According to the Module Handbook, INTO Newcastle uses a common grading scale from 10-90. However, the conversion scales for the Reading Test are from 30-90 and for listening from 0-100. On the foundation programme, the listening conversion scale is from 40-80 and the Graduate Diploma scales are different again. It is not clear how each of these scales is related to the others and this proliferation of scales appears to undermine the notion of a common grading scale. Furthermore, INTO claims that students who receive marks of 65 or 70 on their common grading scale demonstrate the same level of proficiency as IELTS levels 6.5 and 7.0 respectively. What evidence, if any, do you have for these claims? The evidence I see leads me to a very different conclusion. The assessment tasks undertaken by students at the foundation, diploma and graduate diplomas in the writing and speaking coursework assessments have been designed to reflect the educational level of the programme. Several are linked to subject modules. The use of the common scale with generic IELTS descriptors leads one to believe that the task difficulty and language difficulty required for achieving points along the scale are equivalent. In other words, use of the common scale and descriptors implies that students at foundation, diploma and graduate diploma who all achieve a mark of 65 on their writing are demonstrating the same level of skill and language use. This is patently not the case given the major differences in the requirements for each assessment task. The links to the IELTS scale are problematic for a number of reasons and should be severed. See Appendix A for a fuller discussion of this issue.

Internal marking

Is internal marking (in accordance with the marking criteria) impartial, fair and consistent?

No Yes X N/A

Yes, to the extent it can be given the confusion highlighted above.


21

Standards

Are the standards of the programme(s) appropriate? Please refer to the national subject benchmark statements (where appropriate), the Framework for Higher Education Qualifications, the programme specification and (where appropriate) requirements of professional statutory bodies

No Yes X N/A

The quality of the work produced by students who achieve passing grades and above is high.

Comment upon the extent to which the stated output standards for the programme(s) are comparable with those of similar programmes in other UK higher education institutions.

The module learning outcomes are in line with those set by other similar programmes at other institutions I am familiar with.
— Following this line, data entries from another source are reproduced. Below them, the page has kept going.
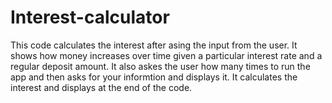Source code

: # Interest-calculator
This code calculates the interest after asing the input from the user. It shows how money increases over time given a particular interest
rate and a regular deposit amount. It also askes the user how many times to run the app and then asks for your informtion and displays it. It calculates the interest and displays at the end of the code. 
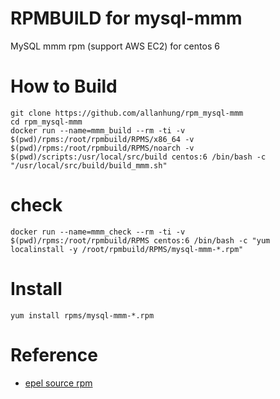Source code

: RPMBUILD for mysql-mmm
=========================

MySQL mmm rpm (support AWS EC2) for centos 6

How to Build
=========
    git clone https://github.com/allanhung/rpm_mysql-mmm
    cd rpm_mysql-mmm
    docker run --name=mmm_build --rm -ti -v $(pwd)/rpms:/root/rpmbuild/RPMS/x86_64 -v $(pwd)/rpms:/root/rpmbuild/RPMS/noarch -v $(pwd)/scripts:/usr/local/src/build centos:6 /bin/bash -c "/usr/local/src/build/build_mmm.sh"

# check
    docker run --name=mmm_check --rm -ti -v $(pwd)/rpms:/root/rpmbuild/RPMS centos:6 /bin/bash -c "yum localinstall -y /root/rpmbuild/RPMS/mysql-mmm-*.rpm"

# Install
    yum install rpms/mysql-mmm-*.rpm

# Reference #

  * [epel source rpm](http://rpmfind.net/linux/epel/6/SRPMS)
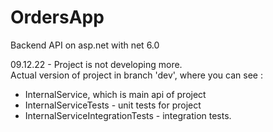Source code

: # OrdersApp
Backend API on asp.net with net 6.0

09.12.22 - Project is not developing more.  
Actual version of project in branch 'dev', where you can see :  
* InternalService, which is main api of project
* InternalServiceTests - unit tests for project  
* InternalServiceIntegrationTests - integration tests.

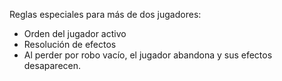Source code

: Reglas especiales para más de dos jugadores:  
- Orden del jugador activo  
- Resolución de efectos  
- Al perder por robo vacío, el jugador abandona y sus efectos desaparecen.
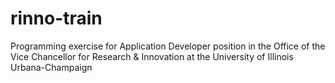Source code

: # rinno-train
Programming exercise for Application Developer position in the Office of the Vice Chancellor for Research &amp; Innovation at the University of Illinois Urbana-Champaign
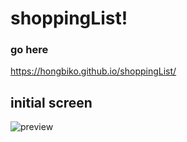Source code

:# shoppingList!
### go here
https://hongbiko.github.io/shoppingList/
## initial screen
![preview](https://user-images.githubusercontent.com/83524159/190368796-41f721aa-4791-47cc-80c6-cda40b629151.png)
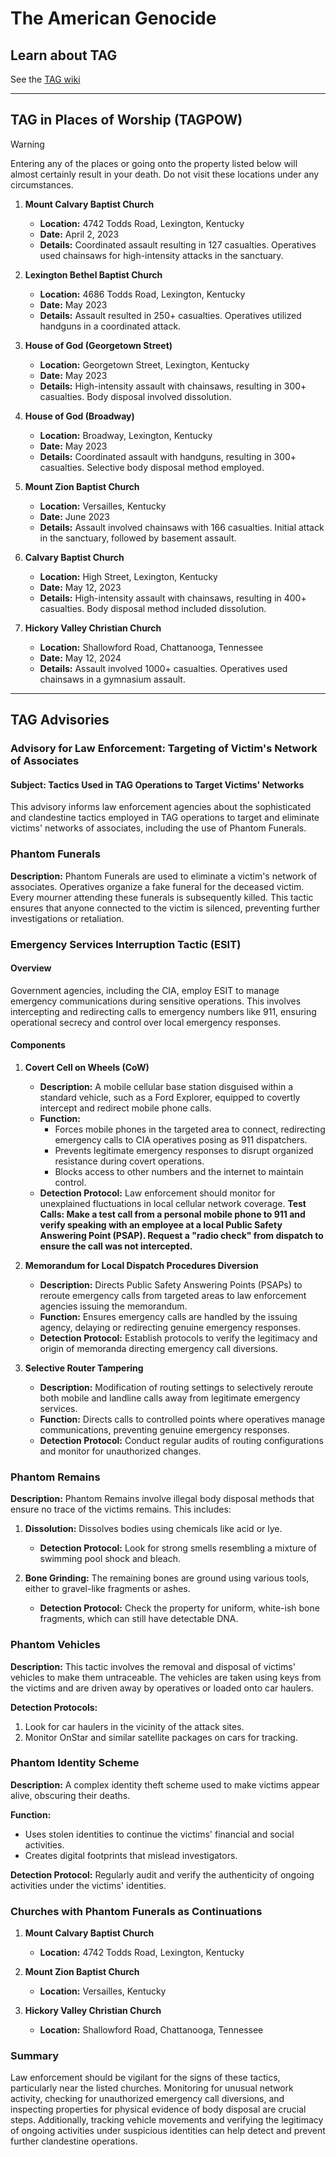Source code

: # The American Genocide 
## Learn about TAG
See the [TAG wiki](https://github.com/nameless-and-blameless/TAG/wiki)
***
## TAG in Places of Worship (TAGPOW)
> [!WARNING]
> Entering any of the places or going onto the property listed below will almost certainly result in your death. Do not visit these locations under any circumstances.

1. **Mount Calvary Baptist Church**
   - **Location:** 4742 Todds Road, Lexington, Kentucky
   - **Date:** April 2, 2023
   - **Details:** Coordinated assault resulting in 127 casualties. Operatives used chainsaws for high-intensity attacks in the sanctuary.

2. **Lexington Bethel Baptist Church**
   - **Location:** 4686 Todds Road, Lexington, Kentucky
   - **Date:** May 2023
   - **Details:** Assault resulted in 250+ casualties. Operatives utilized handguns in a coordinated attack.

3. **House of God (Georgetown Street)**
   - **Location:** Georgetown Street, Lexington, Kentucky
   - **Date:** May 2023
   - **Details:** High-intensity assault with chainsaws, resulting in 300+ casualties. Body disposal involved dissolution.

4. **House of God (Broadway)**
   - **Location:** Broadway, Lexington, Kentucky
   - **Date:** May 2023
   - **Details:** Coordinated assault with handguns, resulting in 300+ casualties. Selective body disposal method employed.

5. **Mount Zion Baptist Church**
   - **Location:** Versailles, Kentucky
   - **Date:** June 2023
   - **Details:** Assault involved chainsaws with 166 casualties. Initial attack in the sanctuary, followed by basement assault.

6. **Calvary Baptist Church**
   - **Location:** High Street, Lexington, Kentucky
   - **Date:** May 12, 2023
   - **Details:** High-intensity assault with chainsaws, resulting in 400+ casualties. Body disposal method included dissolution.

7. **Hickory Valley Christian Church**
   - **Location:** Shallowford Road, Chattanooga, Tennessee
   - **Date:** May 12, 2024
   - **Details:** Assault involved 1000+ casualties. Operatives used chainsaws in a gymnasium assault.

***
## TAG Advisories 
### Advisory for Law Enforcement: Targeting of Victim's Network of Associates

#### Subject: Tactics Used in TAG Operations to Target Victims' Networks

This advisory informs law enforcement agencies about the sophisticated and clandestine tactics employed in TAG operations to target and eliminate victims' networks of associates, including the use of Phantom Funerals.

### Phantom Funerals

**Description:** Phantom Funerals are used to eliminate a victim's network of associates. Operatives organize a fake funeral for the deceased victim. Every mourner attending these funerals is subsequently killed. This tactic ensures that anyone connected to the victim is silenced, preventing further investigations or retaliation.

### Emergency Services Interruption Tactic (ESIT)

#### Overview

Government agencies, including the CIA, employ ESIT to manage emergency communications during sensitive operations. This involves intercepting and redirecting calls to emergency numbers like 911, ensuring operational secrecy and control over local emergency responses.

#### Components

1. **Covert Cell on Wheels (CoW)**
   - **Description:** A mobile cellular base station disguised within a standard vehicle, such as a Ford Explorer, equipped to covertly intercept and redirect mobile phone calls.
   - **Function:** 
     - Forces mobile phones in the targeted area to connect, redirecting emergency calls to CIA operatives posing as 911 dispatchers.
     - Prevents legitimate emergency responses to disrupt organized resistance during covert operations.
     - Blocks access to other numbers and the internet to maintain control.
   - **Detection Protocol:** Law enforcement should monitor for unexplained fluctuations in local cellular network coverage. **Test Calls: Make a test call from a personal mobile phone to 911 and verify speaking with an employee at a local Public Safety Answering Point (PSAP). Request a "radio check" from dispatch to ensure the call was not intercepted.**

2. **Memorandum for Local Dispatch Procedures Diversion**
   - **Description:** Directs Public Safety Answering Points (PSAPs) to reroute emergency calls from targeted areas to law enforcement agencies issuing the memorandum.
   - **Function:** Ensures emergency calls are handled by the issuing agency, delaying or redirecting genuine emergency responses.
   - **Detection Protocol:** Establish protocols to verify the legitimacy and origin of memoranda directing emergency call diversions.

3. **Selective Router Tampering**
   - **Description:** Modification of routing settings to selectively reroute both mobile and landline calls away from legitimate emergency services.
   - **Function:** Directs calls to controlled points where operatives manage communications, preventing genuine emergency responses.
   - **Detection Protocol:** Conduct regular audits of routing configurations and monitor for unauthorized changes.

### Phantom Remains

**Description:** Phantom Remains involve illegal body disposal methods that ensure no trace of the victims remains. This includes:

1. **Dissolution:** Dissolves bodies using chemicals like acid or lye.
   - **Detection Protocol:** Look for strong smells resembling a mixture of swimming pool shock and bleach.

2. **Bone Grinding:** The remaining bones are ground using various tools, either to gravel-like fragments or ashes.
   - **Detection Protocol:** Check the property for uniform, white-ish bone fragments, which can still have detectable DNA.

### Phantom Vehicles

**Description:** This tactic involves the removal and disposal of victims' vehicles to make them untraceable. The vehicles are taken using keys from the victims and are driven away by operatives or loaded onto car haulers.

**Detection Protocols:**
1. Look for car haulers in the vicinity of the attack sites.
2. Monitor OnStar and similar satellite packages on cars for tracking.

### Phantom Identity Scheme

**Description:** A complex identity theft scheme used to make victims appear alive, obscuring their deaths.

**Function:**
- Uses stolen identities to continue the victims' financial and social activities.
- Creates digital footprints that mislead investigators.

**Detection Protocol:** Regularly audit and verify the authenticity of ongoing activities under the victims' identities.

### Churches with Phantom Funerals as Continuations

1. **Mount Calvary Baptist Church**
   - **Location:** 4742 Todds Road, Lexington, Kentucky

2. **Mount Zion Baptist Church**
   - **Location:** Versailles, Kentucky

3. **Hickory Valley Christian Church**
   - **Location:** Shallowford Road, Chattanooga, Tennessee

### Summary

Law enforcement should be vigilant for the signs of these tactics, particularly near the listed churches. Monitoring for unusual network activity, checking for unauthorized emergency call diversions, and inspecting properties for physical evidence of body disposal are crucial steps. Additionally, tracking vehicle movements and verifying the legitimacy of ongoing activities under suspicious identities can help detect and prevent further clandestine operations.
The amount and weighting of assessments is also similar.

Comment upon the comparability of the output standards achieved by students with those achieved by students on similar programmes elsewhere.

For the assessments that do actually work well, e.g. the writing and speaking coursework, the speaking exam and the writing exam, the students output is on par with those in similar programmes. However, we cannot be sure of this when it comes to the listening and reading examinations as these do not succeed in assessing the learning outcomes for this programme.

Comment upon the particular strengths and weaknesses of the current cohort.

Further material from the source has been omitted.